Assignment: Testing a Potential Moderator
04 Sep 2016Program and outputs
%matplotlib inline
import pandas
import numpy
import scipy
import seaborn
import statsmodels.formula.api as smf
from matplotlib import pyplot as plt
data = pandas.read_csv('gapminder.csv')
print('Total number of countries: {0}'.format(len(data)))
Total number of countries: 213
# Convert numeric types
data['incomeperperson'] = pandas.to_numeric(data['incomeperperson'], errors='coerce')
data['alcconsumption'] = pandas.to_numeric(data['alcconsumption'], errors='coerce')

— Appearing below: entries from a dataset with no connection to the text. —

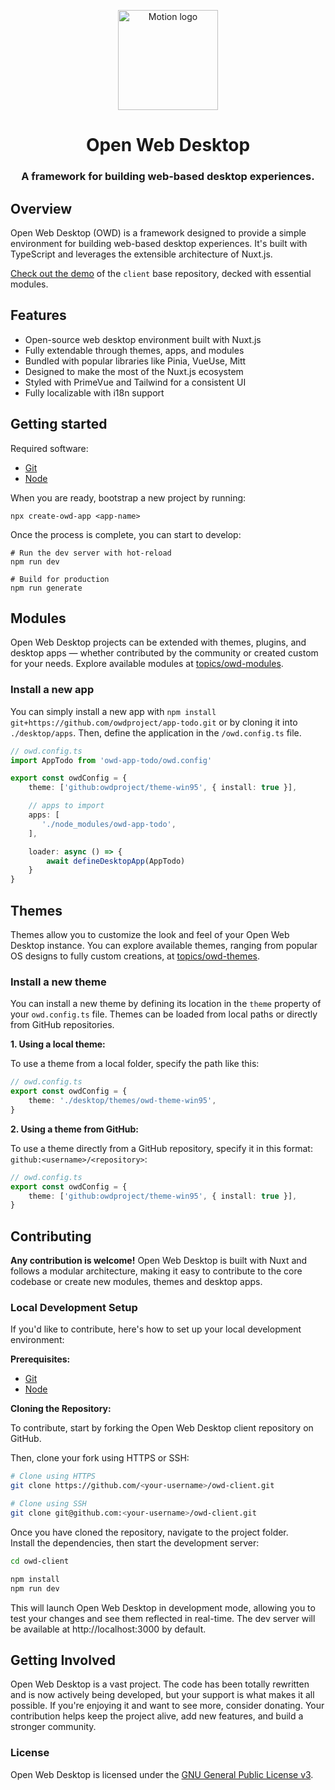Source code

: <p align="center">
  <img width="160" height="160" alt="Motion logo" src="https://avatars.githubusercontent.com/u/65117737?s=160&v=4" />
</p>
<h1 align="center">Open Web Desktop</h1>
<h3 align="center">
  A framework for building web-based desktop experiences.
</h3>

## Overview
Open Web Desktop (OWD) is a framework designed to provide a simple environment for building web-based desktop experiences. It's built with TypeScript and leverages the extensible architecture of Nuxt.js.

[Check out the demo](https://owdproject.github.io/docs) of the `client` base repository, decked with essential modules.

## Features
- Open-source web desktop environment built with Nuxt.js
- Fully extendable through themes, apps, and modules
- Bundled with popular libraries like Pinia, VueUse, Mitt
- Designed to make the most of the Nuxt.js ecosystem
- Styled with PrimeVue and Tailwind for a consistent UI
- Fully localizable with i18n support

## Getting started
Required software:

- [Git](https://git-scm.com)
- [Node](https://nodejs.org)

When you are ready, bootstrap a new project by running:
```
npx create-owd-app <app-name>
```
Once the process is complete, you can start to develop:
```
# Run the dev server with hot-reload
npm run dev

# Build for production
npm run generate
```

## Modules
Open Web Desktop projects can be extended with themes, plugins, and desktop apps — whether contributed by the community or created custom for your needs. Explore available modules at [topics/owd-modules](https://github.com/topics/owd-modules).

### Install a new app
You can simply install a new app with `npm install git+https://github.com/owdproject/app-todo.git` or by cloning it into `./desktop/apps`. Then, define the application in the `/owd.config.ts` file.

```typescript
// owd.config.ts
import AppTodo from 'owd-app-todo/owd.config'

export const owdConfig = {
    theme: ['github:owdproject/theme-win95', { install: true }],

    // apps to import
    apps: [
       './node_modules/owd-app-todo',
    ],

    loader: async () => {
        await defineDesktopApp(AppTodo)
    }
}
```

## Themes
Themes allow you to customize the look and feel of your Open Web Desktop instance.
You can explore available themes, ranging from popular OS designs to fully custom creations, at [topics/owd-themes](https://github.com/topics/owd-modules).

### Install a new theme
You can install a new theme by defining its location in the `theme` property of your `owd.config.ts` file.
Themes can be loaded from local paths or directly from GitHub repositories.

**1. Using a local theme:**

To use a theme from a local folder, specify the path like this:

```typescript
// owd.config.ts
export const owdConfig = {
    theme: './desktop/themes/owd-theme-win95',
}
```

**2. Using a theme from GitHub:**

To use a theme directly from a GitHub repository, specify it in this format: `github:<username>/<repository>`:

```typescript
// owd.config.ts
export const owdConfig = {
    theme: ['github:owdproject/theme-win95', { install: true }],
}
```

## Contributing

**Any contribution is welcome!** Open Web Desktop is built with Nuxt and follows a modular architecture, making it easy to contribute to the core codebase or create new modules, themes and desktop apps.

### Local Development Setup

If you'd like to contribute, here's how to set up your local development environment:

**Prerequisites:**

- [Git](https://git-scm.com)
- [Node](https://nodejs.org)

**Cloning the Repository:**

To contribute, start by forking the Open Web Desktop client repository on GitHub.

Then, clone your fork using HTTPS or SSH:

```bash
# Clone using HTTPS
git clone https://github.com/<your-username>/owd-client.git

# Clone using SSH
git clone git@github.com:<your-username>/owd-client.git
```

Once you have cloned the repository, navigate to the project folder.  
Install the dependencies, then start the development server:

```bash
cd owd-client

npm install
npm run dev
```

This will launch Open Web Desktop in development mode, allowing you to test your changes and see them reflected in real-time.
The dev server will be available at http://localhost:3000 by default.

## Getting Involved

Open Web Desktop is a vast project. The code has been totally rewritten and is now actively being developed, but your support is what makes it all possible. If you're enjoying it and want to see more, consider donating. Your contribution helps keep the project alive, add new features, and build a stronger community.

### License

Open Web Desktop is licensed under the [GNU General Public License v3](LICENSE).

data['lifeexpectancy'] = pandas.to_numeric(data['lifeexpectancy'], errors='coerce')
clean = data[['incomeperperson', 'alcconsumption', 'lifeexpectancy']].dropna()
print('Total remaining countries: {0}'.format(len(clean)))
Total remaining countries: 171
sub1 = clean[(clean['lifeexpectancy'] <= 70)]
sub2 = clean[(clean['lifeexpectancy'] > 70)]
def plot(data):
seaborn.regplot(x="incomeperperson", y="alcconsumption", data=data)
plt.xlabel('Income per Person')
plt.ylabel('Alcohol Consumption')
print('Association between income and alcohol consumption for those with a SHORTER life expectancy')
print(('correlation coefficient', 'p value'))
print(scipy.stats.pearsonr(sub1['incomeperperson'], sub1['alcconsumption']))
plot(sub1)
print('Association between income and alcohol consumption for those with a LONGER life expectancy')
print(('correlation coefficient', 'p value'))
print(scipy.stats.pearsonr(sub2['incomeperperson'], sub2['alcconsumption']))
plot(sub2)
Association between income and alcohol consumption for those with a SHORTER life expectancy
('correlation coefficient', 'p value')
(0.24564412558074125, 0.038937397029065977)
Association between income and alcohol consumption for those with a LONGER life expectancy
('correlation coefficient', 'p value')
(0.20396295528103475, 0.04180701551814929)
Summary
I ran a pearsonr correlation for income and alcohol consumption, moderated by countries with a SHORT (less than 70 years) life expectancy or a LONG (longer than 70 years) life expectancy. Despite having a significant P-value, the correlation coefficient is low enough that we can say that there is no correlation between income per person and alcohol consumption for either subgroup.